Giorgia Meloni (Ansa)
Alla vigilia del Consiglio europeo di Bruxelles, Giorgia Meloni ha riferito alle Camere tracciando le priorità del governo italiano su difesa, Medio Oriente, clima ed economia. Un intervento che ha confermato la linea di continuità dell’esecutivo e la volontà di mantenere un ruolo attivo nei principali dossier internazionali.
Sull’Ucraina, la presidente del Consiglio ha ribadito che «la nostra posizione non cambia e non può cambiare davanti alle vittime civili e ai bombardamenti russi». L’Italia, ha spiegato, «rimane determinata nel sostenere il popolo ucraino nell’unico intento di arrivare alla pace», ma «non prevede l’invio di soldati nel territorio ucraino». Un chiarimento che giunge a pochi giorni dal vertice dei «volenterosi», mentre Meloni accusa Mosca di «porre condizioni impossibili per una seria iniziativa di pace».

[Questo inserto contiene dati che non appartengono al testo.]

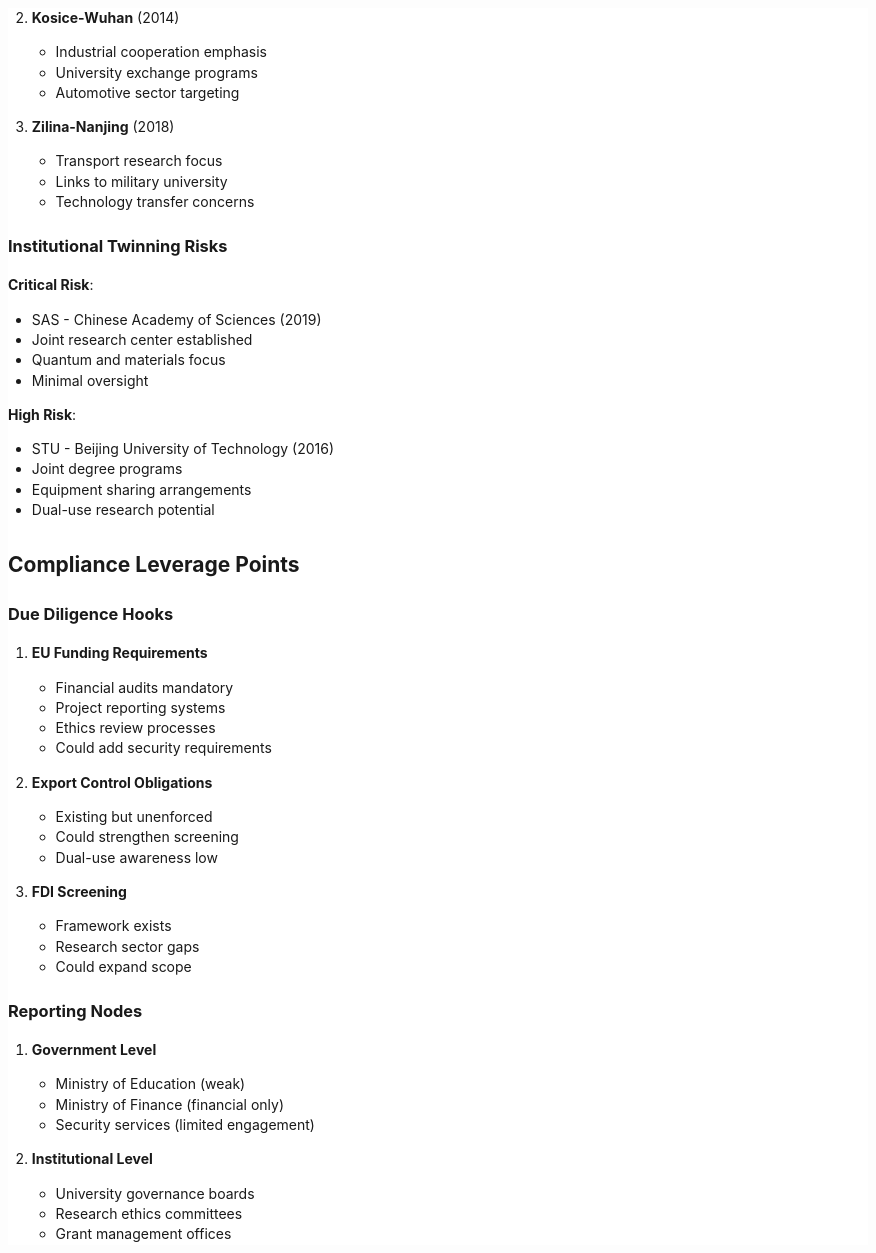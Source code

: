 2. **Kosice-Wuhan** (2014)
   - Industrial cooperation emphasis
   - University exchange programs
   - Automotive sector targeting

3. **Zilina-Nanjing** (2018)
   - Transport research focus
   - Links to military university
   - Technology transfer concerns

### Institutional Twinning Risks

**Critical Risk**:
- SAS - Chinese Academy of Sciences (2019)
- Joint research center established
- Quantum and materials focus
- Minimal oversight

**High Risk**:
- STU - Beijing University of Technology (2016)
- Joint degree programs
- Equipment sharing arrangements
- Dual-use research potential

## Compliance Leverage Points

### Due Diligence Hooks
1. **EU Funding Requirements**
   - Financial audits mandatory
   - Project reporting systems
   - Ethics review processes
   - Could add security requirements

2. **Export Control Obligations**
   - Existing but unenforced
   - Could strengthen screening
   - Dual-use awareness low

3. **FDI Screening**
   - Framework exists
   - Research sector gaps
   - Could expand scope

### Reporting Nodes
1. **Government Level**
   - Ministry of Education (weak)
   - Ministry of Finance (financial only)
   - Security services (limited engagement)

2. **Institutional Level**
   - University governance boards
   - Research ethics committees
   - Grant management offices
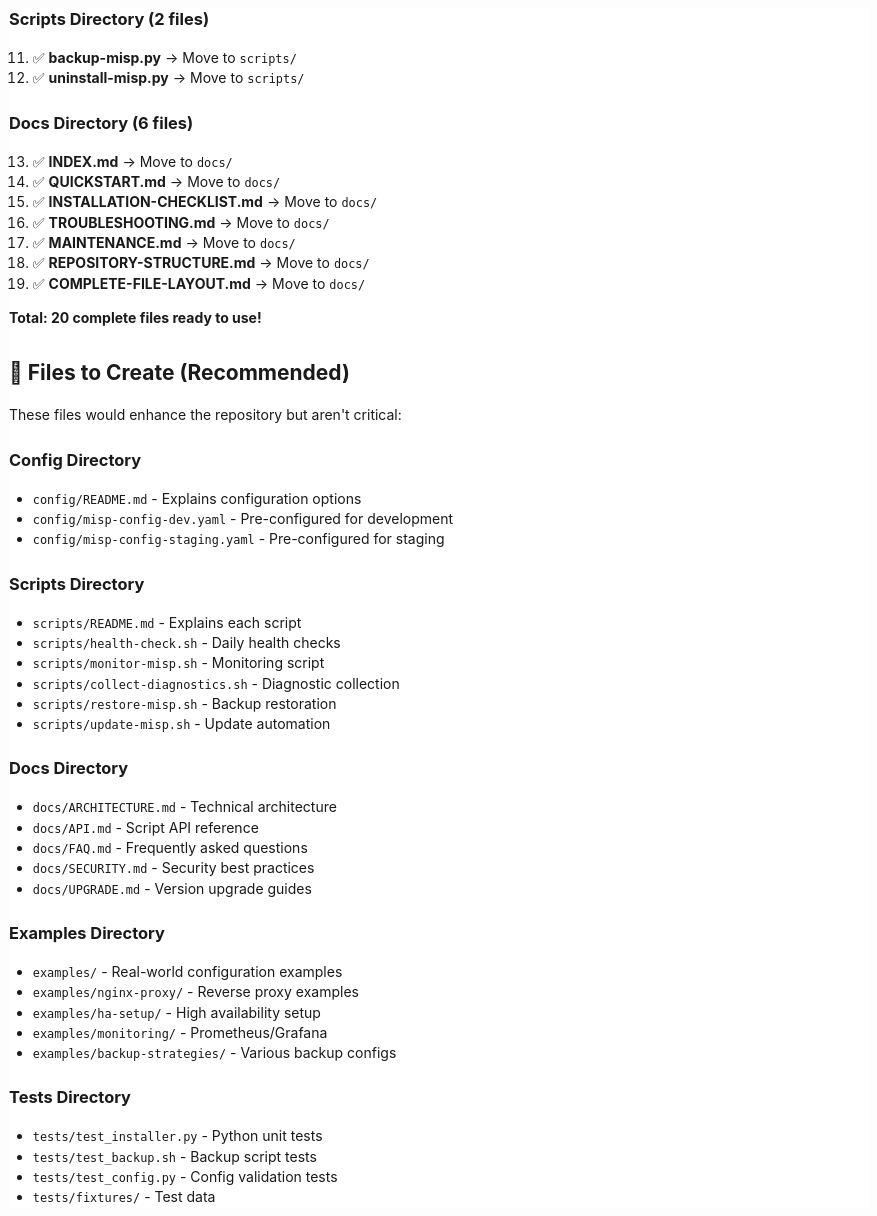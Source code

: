 ### Scripts Directory (2 files)
11. ✅ **backup-misp.py** → Move to `scripts/`
12. ✅ **uninstall-misp.py** → Move to `scripts/`

### Docs Directory (6 files)
13. ✅ **INDEX.md** → Move to `docs/`
14. ✅ **QUICKSTART.md** → Move to `docs/`
15. ✅ **INSTALLATION-CHECKLIST.md** → Move to `docs/`
16. ✅ **TROUBLESHOOTING.md** → Move to `docs/`
17. ✅ **MAINTENANCE.md** → Move to `docs/`
18. ✅ **REPOSITORY-STRUCTURE.md** → Move to `docs/`
19. ✅ **COMPLETE-FILE-LAYOUT.md** → Move to `docs/`

**Total: 20 complete files ready to use!**

## 📝 Files to Create (Recommended)

These files would enhance the repository but aren't critical:

### Config Directory
- `config/README.md` - Explains configuration options
- `config/misp-config-dev.yaml` - Pre-configured for development
- `config/misp-config-staging.yaml` - Pre-configured for staging

### Scripts Directory  
- `scripts/README.md` - Explains each script
- `scripts/health-check.sh` - Daily health checks
- `scripts/monitor-misp.sh` - Monitoring script
- `scripts/collect-diagnostics.sh` - Diagnostic collection
- `scripts/restore-misp.sh` - Backup restoration
- `scripts/update-misp.sh` - Update automation

### Docs Directory
- `docs/ARCHITECTURE.md` - Technical architecture
- `docs/API.md` - Script API reference
- `docs/FAQ.md` - Frequently asked questions
- `docs/SECURITY.md` - Security best practices
- `docs/UPGRADE.md` - Version upgrade guides

### Examples Directory
- `examples/` - Real-world configuration examples
- `examples/nginx-proxy/` - Reverse proxy examples
- `examples/ha-setup/` - High availability setup
- `examples/monitoring/` - Prometheus/Grafana
- `examples/backup-strategies/` - Various backup configs

### Tests Directory
- `tests/test_installer.py` - Python unit tests
- `tests/test_backup.sh` - Backup script tests
- `tests/test_config.py` - Config validation tests
- `tests/fixtures/` - Test data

Ampio spazio è stato dedicato alla crisi in Medio Oriente. La premier ha definito «un successo» il piano in venti punti promosso dal presidente americano Donald Trump, ringraziando Egitto, Qatar e Turchia per l’impegno diplomatico. «La violazione del cessate il fuoco da parte di Hamas dimostra chi sia il vero nemico dei palestinesi, ma non condividiamo la rappresaglia israeliana», ha affermato. L’Italia, ha proseguito, «è pronta a partecipare a una eventuale forza internazionale di stabilizzazione e a sostenere l’Autorità nazionale palestinese nell’addestramento delle forze di polizia». Quanto al riconoscimento dello Stato di Palestina, Meloni ha chiarito che «Hamas deve accettare di non avere alcun ruolo nella governance transitoria e deve essere disarmato. Il governo è pronto ad agire di conseguenza quando queste condizioni si saranno materializzate». In quest’ottica, ha aggiunto, sarà «opportuno un passaggio parlamentare» per definire i dettagli del contributo italiano alla pace.
Sul piano economico e della difesa, la premier ha ribadito la richiesta di «rendere permanente la flessibilità del Patto di stabilità e crescita» per gli investimenti militari, sottolineando che «il rafforzamento della difesa europea richiede soluzioni finanziarie più ambiziose». Ha poi rivendicato i recenti riconoscimenti del Fondo monetario internazionale e delle agenzie di rating, affermando che «l’Italia torna in Serie A» e «si presenta in Europa forte di una stabilità politica rara nella storia repubblicana».
Nel passaggio ambientale, Meloni ha annunciato che l’Italia «non potrà sostenere la proposta di revisione della legge sul clima europeo» se non accompagnata da «un vero cambio di approccio». Ha definito «ideologico e irragionevole» un metodo che «pone obiettivi insostenibili e rischia di compromettere la credibilità dell’Unione».
Fra i temi che l’Italia porterà in Consiglio, la premier ha citato anche la semplificazione normativa - al centro di una lettera firmata con altri 15 leader europei e indirizzata a Ursula von der Leyen - e le politiche abitative, «a fronte del problema crescente dei costi immobiliari, soprattutto per i giovani». In questo ambito, ha ricordato, «il governo sta lavorando con il vicepresidente Salvini a un piano casa a prezzi calmierati per le giovani coppie».
Nel giorno del terzo anniversario del suo insediamento, Meloni ha infine rivendicato sui social i risultati del governo e ha concluso in Aula con un messaggio politico: «Finché la maggioranza degli italiani sarà dalla nostra parte, andremo avanti con la testa alta e lo sguardo fiero».